## PROBLEM DETAILS:
Whenever a line in the material below contains "Unreleased", copy that line.
____
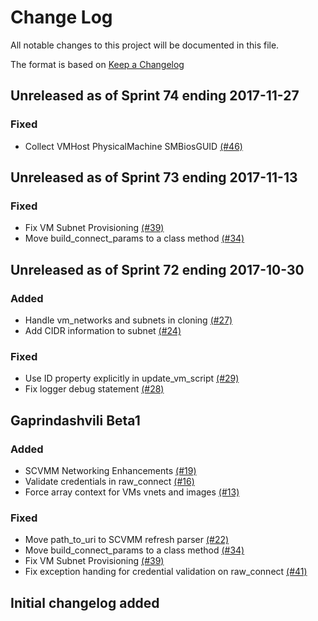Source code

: # Change Log

All notable changes to this project will be documented in this file.

The format is based on [Keep a Changelog](http://keepachangelog.com/en/1.0.0/)


## Unreleased as of Sprint 74 ending 2017-11-27

### Fixed
- Collect VMHost PhysicalMachine SMBiosGUID [(#46)](https://github.com/ManageIQ/manageiq-providers-scvmm/pull/46)

## Unreleased as of Sprint 73 ending 2017-11-13

### Fixed
- Fix VM Subnet Provisioning [(#39)](https://github.com/ManageIQ/manageiq-providers-scvmm/pull/39)
- Move build_connect_params to a class method [(#34)](https://github.com/ManageIQ/manageiq-providers-scvmm/pull/34)

## Unreleased as of Sprint 72 ending 2017-10-30

### Added
- Handle vm_networks and subnets in cloning [(#27)](https://github.com/ManageIQ/manageiq-providers-scvmm/pull/27)
- Add CIDR information to subnet [(#24)](https://github.com/ManageIQ/manageiq-providers-scvmm/pull/24)

### Fixed
- Use ID property explicitly in update_vm_script [(#29)](https://github.com/ManageIQ/manageiq-providers-scvmm/pull/29)
- Fix logger debug statement [(#28)](https://github.com/ManageIQ/manageiq-providers-scvmm/pull/28)

## Gaprindashvili Beta1

### Added
- SCVMM Networking Enhancements [(#19)](https://github.com/ManageIQ/manageiq-providers-scvmm/pull/19)
- Validate credentials in raw_connect [(#16)](https://github.com/ManageIQ/manageiq-providers-scvmm/pull/16)
- Force array context for VMs vnets and images [(#13)](https://github.com/ManageIQ/manageiq-providers-scvmm/pull/13)

### Fixed
- Move path_to_uri to SCVMM refresh parser [(#22)](https://github.com/ManageIQ/manageiq-providers-scvmm/pull/22)
- Move build_connect_params to a class method [(#34)](https://github.com/ManageIQ/manageiq-providers-scvmm/pull/34)
- Fix VM Subnet Provisioning [(#39)](https://github.com/ManageIQ/manageiq-providers-scvmm/pull/39)
- Fix exception handing for credential validation on raw_connect [(#41)](https://github.com/ManageIQ/manageiq-providers-scvmm/pull/41)

## Initial changelog added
____
## OUTPUT OF THE TASK:
## Unreleased as of Sprint 74 ending 2017-11-27
## Unreleased as of Sprint 73 ending 2017-11-13
## Unreleased as of Sprint 72 ending 2017-10-30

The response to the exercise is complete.